Even for some authors, such as Tomás Marco (2005), this term is not entirely appropriate, because even if the movement was born linked to political nationalism, it should be called folklorism, since certain elements of folklore are adapted to academic musical activity. Although it is true that this use has a nationalist purpose, there are musical nationalisms that do not make use of their folklore. The use of the popular in what has been called cultured music or serious music is, however, much older.
In this section I will focus only on the nationalist school of the 19th century. The subdivision of this period made by the cited author seems appropriate, and I summarize it here:
- First stage: romantic nationalist folklorism. He started from the false idea that serious music was not interested at all in folklore. And even the main European musical powers are accused of lacking an authentic folk oral tradition. Obviously this sentence is false and is clouded by the proper nationalist mentality. To dismantle this idea, take the example of Beethoven, who replaced the courtly minuet with the popular scherzo. Let's remember that he also composed Scottish and even Spanish songs. Or let’s remember the case of Chopin who composed on the popular Polish airs of mazurka and polonaise. Without forgetting the alla turca fashion that crossed the eighteenth century. This is what the author calls tourist nationalism.
- Second stage: folklorism of the construction of modernity, with an internationalist base. The difference with the previous one is that it is not a question of coloring the pieces of cultured music with folkloric motifs but rather transforming cultured forms from popular music. That is, to reconstruct the popular. This is the case of Albéniz’s Iberia.
- Third stage: postmodern folklorism. Traditional musicology shows that musical nationalism is born with attempts to create national operas in the vernacular. Attempts that, although they prospered in Russia or Bohemia, in other countries such as Hungary or Poland did not transcend their borders. Operas were created around epic-mythical themes of the popular tradition of each nation and folkloric musical elements were added to give a bit of local color to the works that, with few exceptions, followed the form and structures of cultured music of Central European tradition.

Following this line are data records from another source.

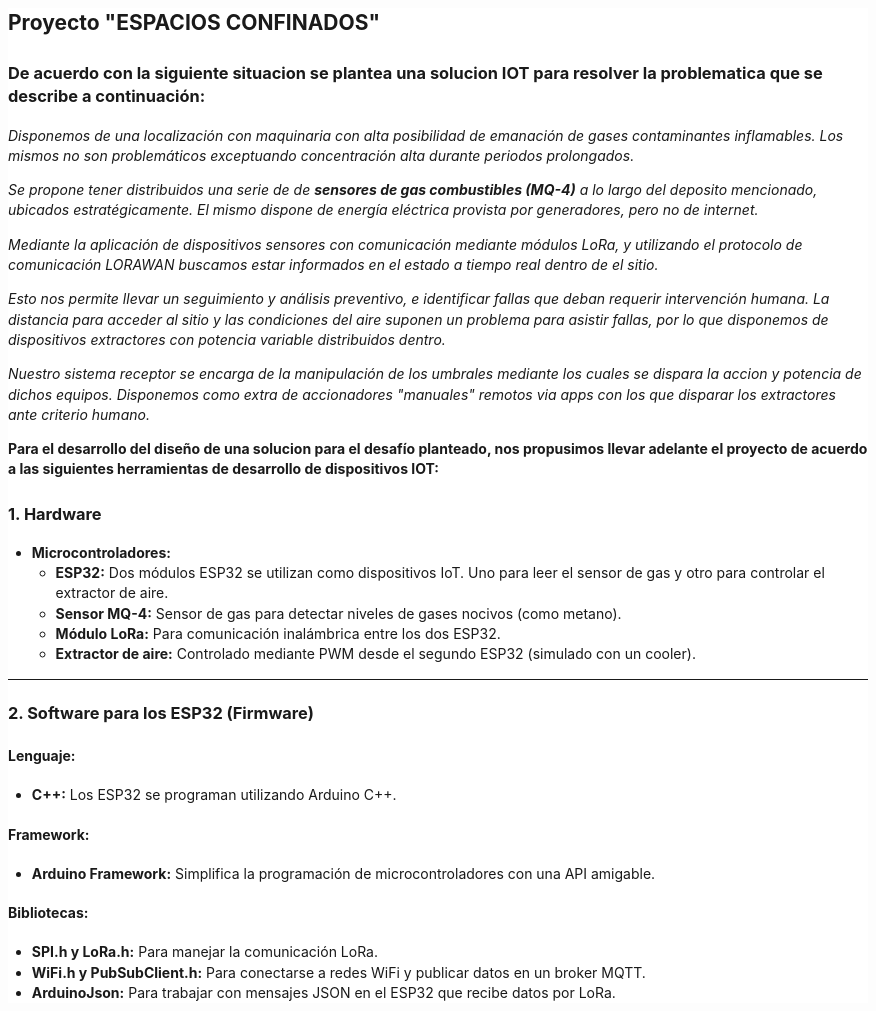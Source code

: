 ## Proyecto "ESPACIOS CONFINADOS"


### De acuerdo con la siguiente situacion se plantea una solucion IOT para resolver la problematica que se describe a continuación:

*Disponemos de una localización con maquinaria con alta posibilidad de emanación de gases contaminantes inflamables. Los mismos no son problemáticos exceptuando concentración alta durante periodos prolongados.*

*Se propone tener distribuidos una serie de de **sensores de gas  combustibles (MQ-4)** a lo largo del deposito mencionado, ubicados estratégicamente.  El mismo dispone de energía eléctrica provista por generadores, pero no de internet.*
 
*Mediante la aplicación de dispositivos sensores con comunicación mediante módulos LoRa, y utilizando el protocolo de comunicación LORAWAN buscamos estar informados en el estado a tiempo real dentro de el sitio.*

*Esto nos permite llevar un seguimiento y análisis preventivo, e identificar fallas que deban requerir intervención humana.  La distancia para acceder al sitio y las condiciones del aire suponen un problema para asistir fallas, por lo que disponemos de dispositivos extractores con potencia variable distribuidos dentro.*

*Nuestro sistema receptor se encarga de la manipulación de los umbrales mediante los cuales se dispara la accion y potencia de dichos equipos.  Disponemos como extra de accionadores *"manuales"* remotos via apps con los que disparar los extractores ante criterio humano.*

**Para el desarrollo del diseño de una solucion para el desafío planteado, nos propusimos llevar adelante el proyecto de acuerdo a las siguientes herramientas de desarrollo de dispositivos IOT:**

### **1. Hardware**

-   **Microcontroladores:**
    -   **ESP32:** Dos módulos ESP32 se utilizan como dispositivos IoT. Uno para leer el sensor de gas y otro para controlar el extractor de aire.
    -   **Sensor MQ-4:** Sensor de gas para detectar niveles de gases nocivos (como metano).
    -   **Módulo LoRa:** Para comunicación inalámbrica entre los dos ESP32.
    -   **Extractor de aire:** Controlado mediante PWM desde el segundo ESP32 (simulado con un cooler).

----------

### **2. Software para los ESP32 (Firmware)**

#### **Lenguaje:**

-   **C++:** Los ESP32 se programan utilizando Arduino C++.

#### **Framework:**

-   **Arduino Framework:** Simplifica la programación de microcontroladores con una API amigable.

#### **Bibliotecas:**

-   **SPI.h y LoRa.h:** Para manejar la comunicación LoRa.
-   **WiFi.h y PubSubClient.h:** Para conectarse a redes WiFi y publicar datos en un broker MQTT.
-   **ArduinoJson:** Para trabajar con mensajes JSON en el ESP32 que recibe datos por LoRa.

I will start from the immediately preceding antecedent: the tonadilla10, to understand this phenomenon:
“The tonadillesco genre contributed to the creation of a musical nationalism through the association of the character-type from theatrical use and the incorporation of musical patterns assimilated to the area that it was intended to represent. In such a way, that those then considered national dances, when represented together with specific provincial types, will end up forming part of the specific typicality of said region, and consequently, becoming regional dances. In such a way that the actor who represented an Andalusian, in addition to dressing in the best way, speaking Andalusian about the theater, wearing sideburns like an axe, a dark complexion, a guitar on his back, compliments and being continually funny, he was identified musically by a rondeña, a seguidilla, a fandango, a zorongo, the olé, etc. notwithstanding that this musical association was rigorously true or not. The old tunes would gradually disappear from the scene, defeated by modernity.”11
Musical nationalism is something more than the exaltation of popular types or a current of manners. It is the search for their own brilliant identity of a group of intellectuals who seek to revive a sleepy country and which carries an absolute lack of cultural self-esteem.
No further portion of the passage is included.